__EXCERPTED DATA__:
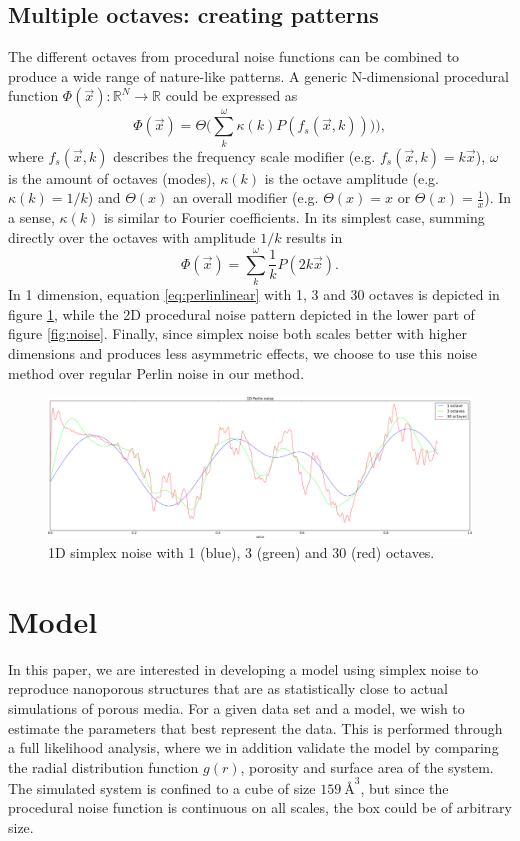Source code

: \documentclass[aps,pre,twocolumn,letterpaper,floatfix,showpacs]{revtex4}
\begin{document}
\subsection{Multiple octaves: creating patterns}
\label{sec:octaves}
The different octaves from procedural noise functions can be combined
to produce a wide range of nature-like patterns. A generic
N-dimensional procedural function $\Phi(\vec x): \mathbb R^N \to
\mathbb R$ could be expressed as
\begin{equation}
\label{eq:procedural}
 \Phi(\vec x) = \Theta \Big(\sum_k^\omega \kappa (k) P(  f_s (\vec x,k) )) \Big),
 \end{equation}
where $f_s(\vec x,k)$ describes the frequency scale modifier (e.g. $f_s(\vec x,k) =
k\vec x$), $\omega$ is the amount of octaves (modes), $\kappa(k)$ is the octave amplitude (e.g. $\kappa(k) = 1/k$)
and $\Theta(x)$ an overall modifier (e.g. $\Theta(x) = x$ or
$\Theta(x) = \frac{1}{x}$). In a sense, $\kappa(k)$ is similar to Fourier coefficients. 
In its simplest case, summing directly over the octaves with amplitude $1/k$ results in 
\begin{equation}
\label{eq:perlinlinear}
 \Phi(\vec x) = \sum_k^\omega \frac{1}{k} P( 2k\vec x).
\end{equation}
In 1 dimension, equation \ref{eq:perlinlinear} with 1, 3 and 30 octaves is depicted in figure \ref{fig:1dperlin}, while the 2D procedural noise pattern depicted in the lower
part of figure \ref{fig:noise}. Finally, since simplex noise both scales better with higher dimensions and produces less asymmetric effects, we choose to use this noise method over regular Perlin noise in our method.  

\begin{figure}
\includegraphics[width=.5\textwidth]{1d_perlin.png}
\caption{1D simplex noise with 1 (blue), 3 (green) and 30 (red) octaves. }
\label{fig:1dperlin}
\end{figure}


\section{Model}
In this paper, we are interested in developing a model using simplex noise to reproduce nanoporous structures that are as statistically close to actual simulations of porous media. For a given data set and a model, we wish to estimate the parameters that best represent the data. This is performed through a full likelihood analysis, where we in addition validate the model by comparing the radial distribution function $g(r)$, porosity and surface area of the system. The simulated system is confined to a cube of size $\SI{159} {\angstrom}^3$, but since the procedural noise function is continuous on all scales, the box could be of arbitrary size. 
\end{document}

__AIM OF THE TASK__:
Would you state how many lines in the listing above contain the word "patterns"? Reply with the number and no other words.

__OUTPUT__:
2